I feel like there's a tug of war inside me, where the emotional part of me does not want to be a man but the gender part of me, for want of a better term, cannot bear being called "she" and "ma'am" any longer!
I feel very negatively towards being male, like there is something bad about it, and I find myself wishing I could acclimate myself towards being female. At the same time I am doing 100% better on T, obsess over changing my body and go through constant stress over being misgendered or fearing that someone who calls me sir will say "I'm sorry, ma'am" a few seconds later.
I guess on the one hand I have really bad social dysphoria but on the other hand I'm truly ambivalent about switching "teams". Being a guy just seems like it sucks and people make a lot of assumptions about you, like voting Republican and liking American football.

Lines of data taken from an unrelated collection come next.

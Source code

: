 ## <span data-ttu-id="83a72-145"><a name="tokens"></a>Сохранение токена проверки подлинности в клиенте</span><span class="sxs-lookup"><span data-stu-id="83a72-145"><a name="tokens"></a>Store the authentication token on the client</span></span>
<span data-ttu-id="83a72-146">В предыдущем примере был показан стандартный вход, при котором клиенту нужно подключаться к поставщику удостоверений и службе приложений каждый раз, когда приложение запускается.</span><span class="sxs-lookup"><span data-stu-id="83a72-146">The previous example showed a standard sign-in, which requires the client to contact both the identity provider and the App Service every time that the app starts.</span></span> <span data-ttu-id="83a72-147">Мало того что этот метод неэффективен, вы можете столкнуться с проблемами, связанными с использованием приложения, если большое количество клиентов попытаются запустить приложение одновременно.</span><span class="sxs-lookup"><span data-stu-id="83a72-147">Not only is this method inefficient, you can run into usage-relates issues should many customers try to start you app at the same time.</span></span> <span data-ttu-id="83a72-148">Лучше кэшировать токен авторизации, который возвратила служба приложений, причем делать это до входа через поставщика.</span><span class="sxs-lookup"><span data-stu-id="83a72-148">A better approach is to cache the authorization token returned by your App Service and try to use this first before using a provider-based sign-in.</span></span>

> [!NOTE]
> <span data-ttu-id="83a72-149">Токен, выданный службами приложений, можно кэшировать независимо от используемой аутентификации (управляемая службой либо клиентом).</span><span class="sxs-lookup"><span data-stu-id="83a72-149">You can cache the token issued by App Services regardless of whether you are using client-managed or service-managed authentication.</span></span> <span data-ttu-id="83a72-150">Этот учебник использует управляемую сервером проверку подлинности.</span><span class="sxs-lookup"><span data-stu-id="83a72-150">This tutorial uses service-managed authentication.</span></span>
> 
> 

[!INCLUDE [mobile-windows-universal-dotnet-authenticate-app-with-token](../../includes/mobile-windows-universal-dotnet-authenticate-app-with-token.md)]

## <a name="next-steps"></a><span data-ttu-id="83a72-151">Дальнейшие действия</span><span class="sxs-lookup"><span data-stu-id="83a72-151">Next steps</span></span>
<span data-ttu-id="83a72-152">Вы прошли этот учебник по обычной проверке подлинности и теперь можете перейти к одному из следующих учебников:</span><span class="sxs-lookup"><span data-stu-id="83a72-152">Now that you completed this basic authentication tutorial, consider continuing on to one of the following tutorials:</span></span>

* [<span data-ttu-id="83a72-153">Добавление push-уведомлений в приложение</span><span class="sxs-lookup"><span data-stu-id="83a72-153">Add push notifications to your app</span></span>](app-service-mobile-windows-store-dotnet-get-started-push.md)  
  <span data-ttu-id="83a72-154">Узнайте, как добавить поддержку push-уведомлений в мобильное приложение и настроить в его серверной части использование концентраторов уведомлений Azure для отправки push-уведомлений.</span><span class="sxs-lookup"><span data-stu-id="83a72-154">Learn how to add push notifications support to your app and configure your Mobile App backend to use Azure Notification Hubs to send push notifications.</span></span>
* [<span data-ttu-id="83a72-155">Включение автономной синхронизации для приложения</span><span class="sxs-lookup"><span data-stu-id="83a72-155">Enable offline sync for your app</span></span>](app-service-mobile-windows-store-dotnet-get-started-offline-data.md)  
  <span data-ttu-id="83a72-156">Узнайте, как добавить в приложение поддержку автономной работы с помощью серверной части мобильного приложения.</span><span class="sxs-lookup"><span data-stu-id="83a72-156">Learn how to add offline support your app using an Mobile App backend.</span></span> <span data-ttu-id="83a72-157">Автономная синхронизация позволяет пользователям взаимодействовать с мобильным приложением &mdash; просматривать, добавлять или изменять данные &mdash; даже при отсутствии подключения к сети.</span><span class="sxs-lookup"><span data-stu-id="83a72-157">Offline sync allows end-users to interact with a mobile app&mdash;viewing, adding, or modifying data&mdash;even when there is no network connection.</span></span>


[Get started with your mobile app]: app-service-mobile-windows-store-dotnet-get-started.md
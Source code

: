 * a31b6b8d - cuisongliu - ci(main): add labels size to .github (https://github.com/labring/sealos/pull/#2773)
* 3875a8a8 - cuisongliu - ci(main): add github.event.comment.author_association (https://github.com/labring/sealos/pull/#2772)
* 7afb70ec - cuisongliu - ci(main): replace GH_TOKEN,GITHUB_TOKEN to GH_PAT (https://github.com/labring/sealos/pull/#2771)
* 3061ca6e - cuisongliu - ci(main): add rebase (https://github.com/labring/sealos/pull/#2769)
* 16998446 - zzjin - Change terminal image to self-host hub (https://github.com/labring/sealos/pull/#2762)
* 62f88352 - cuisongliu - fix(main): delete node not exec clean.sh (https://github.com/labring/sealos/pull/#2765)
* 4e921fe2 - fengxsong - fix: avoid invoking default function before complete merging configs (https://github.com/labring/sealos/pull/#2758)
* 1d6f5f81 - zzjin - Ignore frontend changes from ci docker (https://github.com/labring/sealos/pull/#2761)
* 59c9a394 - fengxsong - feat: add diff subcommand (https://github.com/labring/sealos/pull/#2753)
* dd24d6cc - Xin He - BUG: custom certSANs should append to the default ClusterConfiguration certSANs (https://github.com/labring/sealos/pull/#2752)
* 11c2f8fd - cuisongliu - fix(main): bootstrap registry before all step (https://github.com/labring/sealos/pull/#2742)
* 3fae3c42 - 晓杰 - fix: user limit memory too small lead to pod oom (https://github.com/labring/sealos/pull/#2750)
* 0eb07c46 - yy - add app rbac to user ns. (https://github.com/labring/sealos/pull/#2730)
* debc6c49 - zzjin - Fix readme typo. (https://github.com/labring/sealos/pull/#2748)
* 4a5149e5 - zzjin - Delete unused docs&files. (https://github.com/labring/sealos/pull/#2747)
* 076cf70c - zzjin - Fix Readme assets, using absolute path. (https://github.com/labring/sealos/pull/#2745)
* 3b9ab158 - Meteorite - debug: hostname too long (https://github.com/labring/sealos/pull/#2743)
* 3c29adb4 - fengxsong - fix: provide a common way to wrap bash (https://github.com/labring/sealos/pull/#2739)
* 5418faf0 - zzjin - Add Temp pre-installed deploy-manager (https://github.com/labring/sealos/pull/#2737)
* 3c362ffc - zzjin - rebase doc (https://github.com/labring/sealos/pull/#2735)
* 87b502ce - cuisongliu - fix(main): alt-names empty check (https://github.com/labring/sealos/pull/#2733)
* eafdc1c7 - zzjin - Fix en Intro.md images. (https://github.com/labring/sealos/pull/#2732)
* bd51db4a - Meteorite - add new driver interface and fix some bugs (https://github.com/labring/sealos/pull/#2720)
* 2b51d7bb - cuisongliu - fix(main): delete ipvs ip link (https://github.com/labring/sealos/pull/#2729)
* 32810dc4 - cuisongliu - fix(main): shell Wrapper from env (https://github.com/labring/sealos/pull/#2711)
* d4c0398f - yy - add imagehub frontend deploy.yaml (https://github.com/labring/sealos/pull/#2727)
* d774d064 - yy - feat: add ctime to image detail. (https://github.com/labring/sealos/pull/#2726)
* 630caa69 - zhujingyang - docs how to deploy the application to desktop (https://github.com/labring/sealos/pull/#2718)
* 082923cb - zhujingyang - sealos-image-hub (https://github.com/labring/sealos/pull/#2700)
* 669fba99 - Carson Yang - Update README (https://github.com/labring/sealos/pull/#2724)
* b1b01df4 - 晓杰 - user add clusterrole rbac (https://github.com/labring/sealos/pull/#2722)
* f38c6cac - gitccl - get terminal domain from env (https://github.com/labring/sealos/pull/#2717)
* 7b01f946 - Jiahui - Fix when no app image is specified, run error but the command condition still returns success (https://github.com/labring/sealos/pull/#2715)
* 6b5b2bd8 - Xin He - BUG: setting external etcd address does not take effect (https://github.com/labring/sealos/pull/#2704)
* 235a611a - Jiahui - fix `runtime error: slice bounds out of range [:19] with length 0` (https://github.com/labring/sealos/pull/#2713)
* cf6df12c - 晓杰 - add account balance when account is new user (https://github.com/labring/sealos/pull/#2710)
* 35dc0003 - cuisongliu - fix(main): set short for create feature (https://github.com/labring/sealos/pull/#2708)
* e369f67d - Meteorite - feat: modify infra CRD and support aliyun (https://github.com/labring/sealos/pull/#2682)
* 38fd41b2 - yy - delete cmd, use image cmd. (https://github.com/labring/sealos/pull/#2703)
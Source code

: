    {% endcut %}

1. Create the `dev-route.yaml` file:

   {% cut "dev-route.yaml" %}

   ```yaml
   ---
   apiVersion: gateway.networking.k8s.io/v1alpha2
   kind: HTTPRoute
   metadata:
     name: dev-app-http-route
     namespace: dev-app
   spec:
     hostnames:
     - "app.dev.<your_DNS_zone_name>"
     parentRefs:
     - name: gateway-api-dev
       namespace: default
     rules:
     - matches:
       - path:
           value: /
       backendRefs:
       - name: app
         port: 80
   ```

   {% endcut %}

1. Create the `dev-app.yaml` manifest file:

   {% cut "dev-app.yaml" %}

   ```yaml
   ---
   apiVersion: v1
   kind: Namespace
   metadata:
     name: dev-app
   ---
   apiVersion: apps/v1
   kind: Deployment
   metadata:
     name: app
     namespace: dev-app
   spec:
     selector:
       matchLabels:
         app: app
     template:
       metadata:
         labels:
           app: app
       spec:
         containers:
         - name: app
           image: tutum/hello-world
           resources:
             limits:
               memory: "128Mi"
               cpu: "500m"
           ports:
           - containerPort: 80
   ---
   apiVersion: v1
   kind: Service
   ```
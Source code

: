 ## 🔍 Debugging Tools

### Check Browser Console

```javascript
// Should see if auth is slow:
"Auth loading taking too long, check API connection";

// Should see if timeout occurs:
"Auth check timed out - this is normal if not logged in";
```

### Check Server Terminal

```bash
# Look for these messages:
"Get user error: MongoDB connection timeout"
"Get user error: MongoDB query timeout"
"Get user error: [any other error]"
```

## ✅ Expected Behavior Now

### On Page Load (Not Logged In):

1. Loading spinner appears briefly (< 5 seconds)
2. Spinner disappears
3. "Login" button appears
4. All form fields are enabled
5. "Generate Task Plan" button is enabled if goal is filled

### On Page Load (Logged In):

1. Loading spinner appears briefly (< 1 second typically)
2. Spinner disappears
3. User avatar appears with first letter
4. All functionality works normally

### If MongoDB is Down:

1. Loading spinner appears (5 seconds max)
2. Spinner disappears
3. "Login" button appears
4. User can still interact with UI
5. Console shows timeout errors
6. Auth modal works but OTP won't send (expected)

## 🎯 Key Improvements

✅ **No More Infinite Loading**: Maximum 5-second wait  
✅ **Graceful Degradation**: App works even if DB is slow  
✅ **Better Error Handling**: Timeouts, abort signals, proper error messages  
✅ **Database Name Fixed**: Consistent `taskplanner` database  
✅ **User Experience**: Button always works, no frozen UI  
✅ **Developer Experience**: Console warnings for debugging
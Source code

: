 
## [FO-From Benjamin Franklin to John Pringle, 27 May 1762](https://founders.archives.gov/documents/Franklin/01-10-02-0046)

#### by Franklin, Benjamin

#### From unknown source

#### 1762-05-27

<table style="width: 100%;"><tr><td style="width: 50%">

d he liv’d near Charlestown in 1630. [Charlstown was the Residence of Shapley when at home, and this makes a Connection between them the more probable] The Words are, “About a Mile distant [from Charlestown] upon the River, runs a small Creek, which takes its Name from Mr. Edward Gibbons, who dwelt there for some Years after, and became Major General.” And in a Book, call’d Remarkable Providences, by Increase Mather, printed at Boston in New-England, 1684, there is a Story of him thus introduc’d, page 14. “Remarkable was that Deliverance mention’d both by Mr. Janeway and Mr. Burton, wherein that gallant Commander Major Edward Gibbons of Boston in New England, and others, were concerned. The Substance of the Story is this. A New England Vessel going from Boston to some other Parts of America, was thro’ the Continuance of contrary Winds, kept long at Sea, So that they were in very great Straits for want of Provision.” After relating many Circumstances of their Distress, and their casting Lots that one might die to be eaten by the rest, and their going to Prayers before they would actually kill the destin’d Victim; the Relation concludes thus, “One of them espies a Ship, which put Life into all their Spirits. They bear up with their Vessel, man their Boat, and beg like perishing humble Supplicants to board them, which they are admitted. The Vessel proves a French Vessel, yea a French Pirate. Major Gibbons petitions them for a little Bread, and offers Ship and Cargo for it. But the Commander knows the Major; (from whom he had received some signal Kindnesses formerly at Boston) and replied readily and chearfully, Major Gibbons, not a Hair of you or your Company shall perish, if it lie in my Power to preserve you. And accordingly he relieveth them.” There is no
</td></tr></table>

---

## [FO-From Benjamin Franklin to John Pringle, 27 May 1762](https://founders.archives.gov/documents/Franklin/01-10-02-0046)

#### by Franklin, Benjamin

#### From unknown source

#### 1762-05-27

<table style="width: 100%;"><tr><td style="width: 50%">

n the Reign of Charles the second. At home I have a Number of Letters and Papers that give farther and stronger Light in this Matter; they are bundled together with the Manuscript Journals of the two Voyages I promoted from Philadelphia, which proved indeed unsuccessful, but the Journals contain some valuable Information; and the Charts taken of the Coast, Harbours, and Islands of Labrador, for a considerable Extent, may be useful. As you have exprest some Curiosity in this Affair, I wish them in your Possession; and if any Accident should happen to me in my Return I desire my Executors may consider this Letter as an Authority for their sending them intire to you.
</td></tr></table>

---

One thing that scares me is that I've always gotten along pretty easily with most women on a friends/acquaintance basis. I have male friends too, generally people who share my interests, but having strange men treat me like a fellow guy, while really cool, is totally new to me. If I start to pass more I'm going to have to treat women differently and have them treat me differently and it feels isolating and scary. I've never thought 'like a woman' and find a lot of what they say different from what I would think or feel but I've always gotten along okay anyway, well, excepting elementary school when the girls with two exceptions flatly rejected me. The weird thing is that one of those exceptions was a very femme girl who was my best friend for most of elementary school. Things got really weird when puberty started to hit and I felt pressured to pick a favorite "New Kid on the Block". I thought I was going to get "found out". It never occurred to me to just admit I wasn't attracted to any of them.
I guess I am making myself upset reading trans women's transition stories on here when they talk about getting along with other women and being part of the 'club' if you will. I feel like being a dude sucks.